---------- Provided entries
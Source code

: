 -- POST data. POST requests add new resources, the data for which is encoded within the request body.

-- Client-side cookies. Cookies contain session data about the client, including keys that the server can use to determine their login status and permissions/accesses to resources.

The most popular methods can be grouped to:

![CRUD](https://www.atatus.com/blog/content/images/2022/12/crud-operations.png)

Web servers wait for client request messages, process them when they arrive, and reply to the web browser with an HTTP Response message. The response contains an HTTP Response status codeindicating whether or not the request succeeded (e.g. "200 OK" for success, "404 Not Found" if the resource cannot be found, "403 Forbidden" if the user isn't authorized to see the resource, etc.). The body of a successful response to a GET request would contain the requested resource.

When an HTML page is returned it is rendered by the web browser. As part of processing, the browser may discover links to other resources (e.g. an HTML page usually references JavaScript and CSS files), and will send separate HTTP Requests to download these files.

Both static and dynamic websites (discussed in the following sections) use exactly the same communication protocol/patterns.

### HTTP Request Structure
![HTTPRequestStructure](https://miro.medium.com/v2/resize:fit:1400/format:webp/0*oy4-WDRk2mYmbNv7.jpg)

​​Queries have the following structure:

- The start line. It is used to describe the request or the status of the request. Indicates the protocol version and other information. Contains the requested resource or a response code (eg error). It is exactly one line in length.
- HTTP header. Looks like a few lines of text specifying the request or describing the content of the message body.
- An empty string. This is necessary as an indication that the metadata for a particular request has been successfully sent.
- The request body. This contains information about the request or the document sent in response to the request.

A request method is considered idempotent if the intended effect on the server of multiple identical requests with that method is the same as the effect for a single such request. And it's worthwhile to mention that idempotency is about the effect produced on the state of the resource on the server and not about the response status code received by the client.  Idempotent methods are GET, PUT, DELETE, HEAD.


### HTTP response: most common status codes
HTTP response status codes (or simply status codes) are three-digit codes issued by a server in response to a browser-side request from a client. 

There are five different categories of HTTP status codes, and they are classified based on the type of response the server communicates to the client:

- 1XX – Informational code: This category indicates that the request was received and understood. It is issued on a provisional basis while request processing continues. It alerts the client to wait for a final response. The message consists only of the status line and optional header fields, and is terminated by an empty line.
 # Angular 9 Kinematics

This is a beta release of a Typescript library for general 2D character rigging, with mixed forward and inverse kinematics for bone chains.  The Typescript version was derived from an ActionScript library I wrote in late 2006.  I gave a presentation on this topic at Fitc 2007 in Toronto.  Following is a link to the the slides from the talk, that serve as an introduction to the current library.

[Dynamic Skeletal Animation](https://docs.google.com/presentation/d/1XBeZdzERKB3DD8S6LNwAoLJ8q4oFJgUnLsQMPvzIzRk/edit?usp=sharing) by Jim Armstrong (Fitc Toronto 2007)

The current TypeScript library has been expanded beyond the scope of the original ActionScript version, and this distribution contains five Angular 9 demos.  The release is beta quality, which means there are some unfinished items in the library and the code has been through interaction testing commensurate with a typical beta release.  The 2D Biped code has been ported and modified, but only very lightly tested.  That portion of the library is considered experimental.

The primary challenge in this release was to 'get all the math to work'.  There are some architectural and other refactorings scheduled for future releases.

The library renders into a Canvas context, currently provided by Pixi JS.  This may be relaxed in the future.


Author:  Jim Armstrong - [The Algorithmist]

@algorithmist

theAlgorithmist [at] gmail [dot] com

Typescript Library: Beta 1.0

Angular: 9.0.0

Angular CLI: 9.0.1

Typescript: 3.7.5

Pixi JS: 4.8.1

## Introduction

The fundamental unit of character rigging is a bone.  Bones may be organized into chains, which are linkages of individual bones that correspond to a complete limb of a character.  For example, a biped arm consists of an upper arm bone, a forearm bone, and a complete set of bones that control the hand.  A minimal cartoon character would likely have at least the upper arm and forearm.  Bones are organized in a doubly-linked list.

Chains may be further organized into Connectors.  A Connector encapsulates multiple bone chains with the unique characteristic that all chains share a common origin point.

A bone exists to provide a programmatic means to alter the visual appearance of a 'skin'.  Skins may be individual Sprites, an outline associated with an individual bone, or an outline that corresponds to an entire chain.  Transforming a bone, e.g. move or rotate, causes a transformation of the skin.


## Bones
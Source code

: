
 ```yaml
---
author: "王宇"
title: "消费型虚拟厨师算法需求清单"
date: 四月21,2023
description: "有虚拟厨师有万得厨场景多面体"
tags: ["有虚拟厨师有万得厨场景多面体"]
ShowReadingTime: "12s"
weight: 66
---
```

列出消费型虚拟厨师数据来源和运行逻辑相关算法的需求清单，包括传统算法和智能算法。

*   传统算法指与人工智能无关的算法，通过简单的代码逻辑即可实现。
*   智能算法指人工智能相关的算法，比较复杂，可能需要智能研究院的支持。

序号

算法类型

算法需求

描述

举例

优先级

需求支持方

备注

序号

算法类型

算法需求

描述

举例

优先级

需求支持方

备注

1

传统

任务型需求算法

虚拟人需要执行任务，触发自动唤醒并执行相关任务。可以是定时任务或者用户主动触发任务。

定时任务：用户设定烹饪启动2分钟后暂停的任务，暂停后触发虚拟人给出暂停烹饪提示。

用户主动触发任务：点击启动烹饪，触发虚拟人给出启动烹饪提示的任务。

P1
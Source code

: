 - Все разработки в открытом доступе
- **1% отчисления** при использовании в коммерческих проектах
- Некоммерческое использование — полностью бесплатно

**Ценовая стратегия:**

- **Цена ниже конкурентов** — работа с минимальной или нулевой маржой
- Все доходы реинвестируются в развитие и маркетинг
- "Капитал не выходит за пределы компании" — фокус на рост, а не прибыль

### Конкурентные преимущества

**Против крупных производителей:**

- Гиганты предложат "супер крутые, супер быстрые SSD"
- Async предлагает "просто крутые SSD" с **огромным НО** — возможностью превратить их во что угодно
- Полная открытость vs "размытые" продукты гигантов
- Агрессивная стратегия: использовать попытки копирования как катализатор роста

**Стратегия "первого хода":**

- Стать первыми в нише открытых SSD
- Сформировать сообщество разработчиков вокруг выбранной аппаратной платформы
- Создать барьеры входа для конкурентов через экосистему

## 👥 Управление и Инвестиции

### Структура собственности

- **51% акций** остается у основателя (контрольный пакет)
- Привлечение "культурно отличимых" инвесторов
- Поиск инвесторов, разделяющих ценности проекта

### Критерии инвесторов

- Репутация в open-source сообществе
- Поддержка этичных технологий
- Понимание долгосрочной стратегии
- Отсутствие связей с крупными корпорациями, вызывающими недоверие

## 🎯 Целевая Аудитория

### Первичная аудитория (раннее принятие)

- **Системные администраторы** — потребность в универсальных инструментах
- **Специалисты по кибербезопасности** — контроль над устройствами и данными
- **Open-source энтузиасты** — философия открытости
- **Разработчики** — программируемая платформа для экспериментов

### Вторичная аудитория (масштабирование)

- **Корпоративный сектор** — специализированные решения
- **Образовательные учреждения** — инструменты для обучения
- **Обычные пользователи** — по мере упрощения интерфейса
--------------------
#### Problem details
Using the records above, give the count of lines with the word "which", and write nothing more.

#### Solved problem
3